#### TASK REQUIREMENTS
An exact restatement of the entire listing is needed, excluding all images.

#### GIVEN RECORDS
[Start of section]

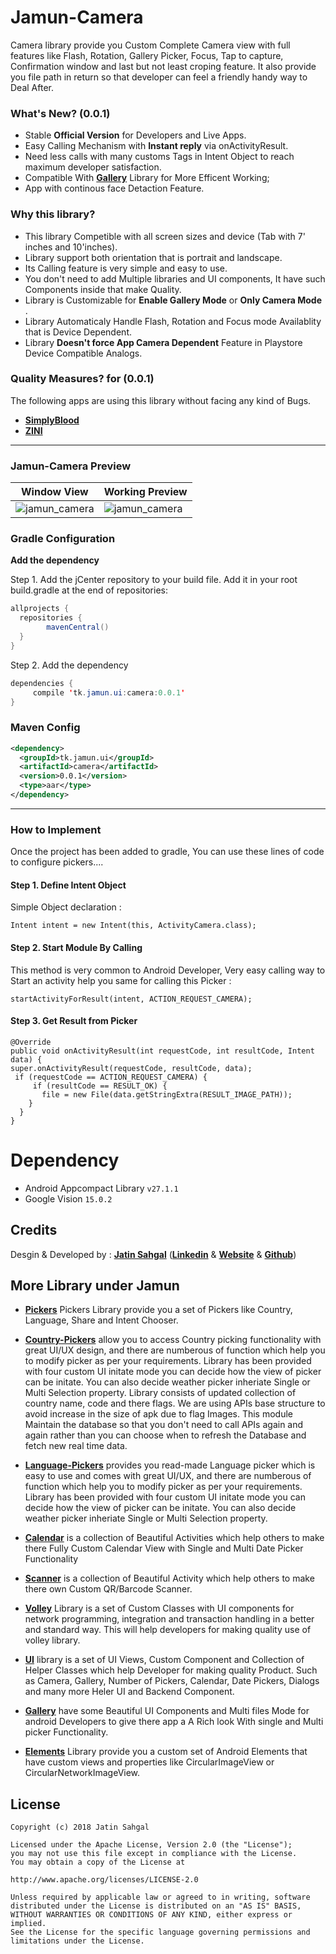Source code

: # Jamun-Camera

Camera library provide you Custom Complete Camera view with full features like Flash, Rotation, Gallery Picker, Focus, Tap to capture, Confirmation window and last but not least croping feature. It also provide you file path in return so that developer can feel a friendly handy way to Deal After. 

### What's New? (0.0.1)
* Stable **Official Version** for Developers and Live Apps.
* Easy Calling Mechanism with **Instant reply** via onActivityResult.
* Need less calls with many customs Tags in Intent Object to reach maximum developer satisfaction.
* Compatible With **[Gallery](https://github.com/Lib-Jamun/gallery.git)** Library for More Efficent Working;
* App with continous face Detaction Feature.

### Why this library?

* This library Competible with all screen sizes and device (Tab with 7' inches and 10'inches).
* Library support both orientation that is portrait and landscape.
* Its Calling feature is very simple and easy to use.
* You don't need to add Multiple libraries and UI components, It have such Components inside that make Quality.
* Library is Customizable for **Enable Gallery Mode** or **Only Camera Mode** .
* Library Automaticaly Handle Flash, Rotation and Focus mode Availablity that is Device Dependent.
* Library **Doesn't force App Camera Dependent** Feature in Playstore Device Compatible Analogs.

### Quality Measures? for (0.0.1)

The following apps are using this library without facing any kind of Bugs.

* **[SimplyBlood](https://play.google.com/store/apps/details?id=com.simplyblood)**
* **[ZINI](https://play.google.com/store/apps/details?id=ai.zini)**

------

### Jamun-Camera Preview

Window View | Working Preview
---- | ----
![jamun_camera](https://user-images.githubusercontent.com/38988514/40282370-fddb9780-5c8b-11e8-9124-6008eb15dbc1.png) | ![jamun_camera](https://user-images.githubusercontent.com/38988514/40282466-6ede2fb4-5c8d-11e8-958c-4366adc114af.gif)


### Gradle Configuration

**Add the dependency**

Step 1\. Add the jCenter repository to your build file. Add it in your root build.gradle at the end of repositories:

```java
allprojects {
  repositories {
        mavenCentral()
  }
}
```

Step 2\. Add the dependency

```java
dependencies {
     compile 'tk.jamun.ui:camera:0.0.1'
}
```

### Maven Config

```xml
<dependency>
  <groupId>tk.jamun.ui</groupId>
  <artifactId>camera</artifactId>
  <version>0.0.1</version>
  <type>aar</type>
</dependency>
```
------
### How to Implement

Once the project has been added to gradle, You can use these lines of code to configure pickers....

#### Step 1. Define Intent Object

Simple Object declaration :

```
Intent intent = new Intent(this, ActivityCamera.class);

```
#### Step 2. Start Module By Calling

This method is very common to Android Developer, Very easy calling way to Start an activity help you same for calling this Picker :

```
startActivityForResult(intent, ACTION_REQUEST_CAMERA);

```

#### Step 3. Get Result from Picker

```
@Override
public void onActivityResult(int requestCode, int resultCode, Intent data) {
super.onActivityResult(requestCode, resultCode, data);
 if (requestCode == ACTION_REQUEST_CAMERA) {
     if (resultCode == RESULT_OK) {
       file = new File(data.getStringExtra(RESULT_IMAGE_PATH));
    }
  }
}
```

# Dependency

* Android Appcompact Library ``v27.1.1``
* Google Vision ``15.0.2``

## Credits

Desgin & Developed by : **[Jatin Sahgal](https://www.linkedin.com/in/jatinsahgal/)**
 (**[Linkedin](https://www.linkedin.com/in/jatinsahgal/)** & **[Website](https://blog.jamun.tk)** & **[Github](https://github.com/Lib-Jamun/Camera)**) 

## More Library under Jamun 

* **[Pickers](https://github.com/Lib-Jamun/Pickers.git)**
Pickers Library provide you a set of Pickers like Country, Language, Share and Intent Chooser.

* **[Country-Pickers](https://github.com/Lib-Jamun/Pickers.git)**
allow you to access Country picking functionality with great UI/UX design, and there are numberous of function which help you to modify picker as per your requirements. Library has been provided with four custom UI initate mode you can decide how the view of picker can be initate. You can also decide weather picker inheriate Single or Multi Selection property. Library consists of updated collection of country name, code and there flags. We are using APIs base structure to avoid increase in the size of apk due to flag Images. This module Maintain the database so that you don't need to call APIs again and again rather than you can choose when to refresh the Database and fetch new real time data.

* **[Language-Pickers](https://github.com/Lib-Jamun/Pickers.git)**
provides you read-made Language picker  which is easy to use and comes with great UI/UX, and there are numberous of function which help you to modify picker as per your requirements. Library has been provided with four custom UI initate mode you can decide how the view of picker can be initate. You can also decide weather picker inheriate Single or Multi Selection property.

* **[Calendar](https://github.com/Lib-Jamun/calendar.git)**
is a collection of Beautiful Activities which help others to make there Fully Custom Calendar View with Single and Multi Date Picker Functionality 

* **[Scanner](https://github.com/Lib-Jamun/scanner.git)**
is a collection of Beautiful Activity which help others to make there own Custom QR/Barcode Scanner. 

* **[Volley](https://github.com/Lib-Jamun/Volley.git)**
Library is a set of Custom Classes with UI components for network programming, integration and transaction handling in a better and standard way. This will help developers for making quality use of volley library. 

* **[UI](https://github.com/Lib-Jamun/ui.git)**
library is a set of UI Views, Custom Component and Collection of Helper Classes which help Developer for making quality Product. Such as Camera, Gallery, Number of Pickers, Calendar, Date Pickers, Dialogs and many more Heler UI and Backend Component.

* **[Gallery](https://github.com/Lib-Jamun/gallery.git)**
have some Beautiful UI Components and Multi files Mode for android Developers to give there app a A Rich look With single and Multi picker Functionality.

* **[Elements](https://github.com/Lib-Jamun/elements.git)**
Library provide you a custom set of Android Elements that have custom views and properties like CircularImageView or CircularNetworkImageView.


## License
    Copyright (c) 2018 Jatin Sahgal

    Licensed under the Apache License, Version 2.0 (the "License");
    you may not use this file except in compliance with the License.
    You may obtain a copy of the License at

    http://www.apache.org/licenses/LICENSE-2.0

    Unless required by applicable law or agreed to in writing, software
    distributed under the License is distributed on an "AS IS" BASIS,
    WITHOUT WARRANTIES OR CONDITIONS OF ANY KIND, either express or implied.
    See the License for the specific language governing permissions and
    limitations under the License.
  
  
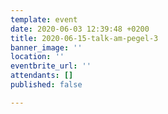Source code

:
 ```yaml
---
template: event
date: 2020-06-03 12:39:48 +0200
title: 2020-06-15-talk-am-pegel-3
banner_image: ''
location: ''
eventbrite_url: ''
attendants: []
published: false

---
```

[End of section]

#### ANSWER TO THE EXERCISE
Source code

: # Jamun-Camera

Camera library provide you Custom Complete Camera view with full features like Flash, Rotation, Gallery Picker, Focus, Tap to capture, Confirmation window and last but not least croping feature. It also provide you file path in return so that developer can feel a friendly handy way to Deal After. 

### What's New? (0.0.1)
* Stable **Official Version** for Developers and Live Apps.
* Easy Calling Mechanism with **Instant reply** via onActivityResult.
* Need less calls with many customs Tags in Intent Object to reach maximum developer satisfaction.
* Compatible With **[Gallery](https://github.com/Lib-Jamun/gallery.git)** Library for More Efficent Working;
* App with continous face Detaction Feature.

### Why this library?

* This library Competible with all screen sizes and device (Tab with 7' inches and 10'inches).
* Library support both orientation that is portrait and landscape.
* Its Calling feature is very simple and easy to use.
* You don't need to add Multiple libraries and UI components, It have such Components inside that make Quality.
* Library is Customizable for **Enable Gallery Mode** or **Only Camera Mode** .
* Library Automaticaly Handle Flash, Rotation and Focus mode Availablity that is Device Dependent.
* Library **Doesn't force App Camera Dependent** Feature in Playstore Device Compatible Analogs.

### Quality Measures? for (0.0.1)

The following apps are using this library without facing any kind of Bugs.

* **[SimplyBlood](https://play.google.com/store/apps/details?id=com.simplyblood)**
* **[ZINI](https://play.google.com/store/apps/details?id=ai.zini)**

------

### Jamun-Camera Preview

Window View | Working Preview
---- | ----
![jamun_camera](https://user-images.githubusercontent.com/38988514/40282370-fddb9780-5c8b-11e8-9124-6008eb15dbc1.png) | ![jamun_camera](https://user-images.githubusercontent.com/38988514/40282466-6ede2fb4-5c8d-11e8-958c-4366adc114af.gif)


### Gradle Configuration

**Add the dependency**

Step 1\. Add the jCenter repository to your build file. Add it in your root build.gradle at the end of repositories:

```java
allprojects {
  repositories {
        mavenCentral()
  }
}
```

Step 2\. Add the dependency

```java
dependencies {
     compile 'tk.jamun.ui:camera:0.0.1'
}
```

### Maven Config

```xml
<dependency>
  <groupId>tk.jamun.ui</groupId>
  <artifactId>camera</artifactId>
  <version>0.0.1</version>
  <type>aar</type>
</dependency>
```
------
### How to Implement

Once the project has been added to gradle, You can use these lines of code to configure pickers....

#### Step 1. Define Intent Object

Simple Object declaration :

```
Intent intent = new Intent(this, ActivityCamera.class);

```
#### Step 2. Start Module By Calling

This method is very common to Android Developer, Very easy calling way to Start an activity help you same for calling this Picker :

```
startActivityForResult(intent, ACTION_REQUEST_CAMERA);

```

#### Step 3. Get Result from Picker

```
@Override
public void onActivityResult(int requestCode, int resultCode, Intent data) {
super.onActivityResult(requestCode, resultCode, data);
 if (requestCode == ACTION_REQUEST_CAMERA) {
     if (resultCode == RESULT_OK) {
       file = new File(data.getStringExtra(RESULT_IMAGE_PATH));
    }
  }
}
```

# Dependency

* Android Appcompact Library ``v27.1.1``
* Google Vision ``15.0.2``

## Credits

Desgin & Developed by : **[Jatin Sahgal](https://www.linkedin.com/in/jatinsahgal/)**
 (**[Linkedin](https://www.linkedin.com/in/jatinsahgal/)** & **[Website](https://blog.jamun.tk)** & **[Github](https://github.com/Lib-Jamun/Camera)**) 

## More Library under Jamun 

* **[Pickers](https://github.com/Lib-Jamun/Pickers.git)**
Pickers Library provide you a set of Pickers like Country, Language, Share and Intent Chooser.

* **[Country-Pickers](https://github.com/Lib-Jamun/Pickers.git)**
allow you to access Country picking functionality with great UI/UX design, and there are numberous of function which help you to modify picker as per your requirements. Library has been provided with four custom UI initate mode you can decide how the view of picker can be initate. You can also decide weather picker inheriate Single or Multi Selection property. Library consists of updated collection of country name, code and there flags. We are using APIs base structure to avoid increase in the size of apk due to flag Images. This module Maintain the database so that you don't need to call APIs again and again rather than you can choose when to refresh the Database and fetch new real time data.

* **[Language-Pickers](https://github.com/Lib-Jamun/Pickers.git)**
provides you read-made Language picker  which is easy to use and comes with great UI/UX, and there are numberous of function which help you to modify picker as per your requirements. Library has been provided with four custom UI initate mode you can decide how the view of picker can be initate. You can also decide weather picker inheriate Single or Multi Selection property.

* **[Calendar](https://github.com/Lib-Jamun/calendar.git)**
is a collection of Beautiful Activities which help others to make there Fully Custom Calendar View with Single and Multi Date Picker Functionality 

* **[Scanner](https://github.com/Lib-Jamun/scanner.git)**
is a collection of Beautiful Activity which help others to make there own Custom QR/Barcode Scanner. 

* **[Volley](https://github.com/Lib-Jamun/Volley.git)**
Library is a set of Custom Classes with UI components for network programming, integration and transaction handling in a better and standard way. This will help developers for making quality use of volley library. 

* **[UI](https://github.com/Lib-Jamun/ui.git)**
library is a set of UI Views, Custom Component and Collection of Helper Classes which help Developer for making quality Product. Such as Camera, Gallery, Number of Pickers, Calendar, Date Pickers, Dialogs and many more Heler UI and Backend Component.

* **[Gallery](https://github.com/Lib-Jamun/gallery.git)**
have some Beautiful UI Components and Multi files Mode for android Developers to give there app a A Rich look With single and Multi picker Functionality.

* **[Elements](https://github.com/Lib-Jamun/elements.git)**
Library provide you a custom set of Android Elements that have custom views and properties like CircularImageView or CircularNetworkImageView.


## License
    Copyright (c) 2018 Jatin Sahgal

    Licensed under the Apache License, Version 2.0 (the "License");
    you may not use this file except in compliance with the License.
    You may obtain a copy of the License at

    http://www.apache.org/licenses/LICENSE-2.0

    Unless required by applicable law or agreed to in writing, software
    distributed under the License is distributed on an "AS IS" BASIS,
    WITHOUT WARRANTIES OR CONDITIONS OF ANY KIND, either express or implied.
    See the License for the specific language governing permissions and
    limitations under the License.
  
  
Source code

:
 ```yaml
---
template: event
date: 2020-06-03 12:39:48 +0200
title: 2020-06-15-talk-am-pegel-3
banner_image: ''
location: ''
eventbrite_url: ''
attendants: []
published: false

---
```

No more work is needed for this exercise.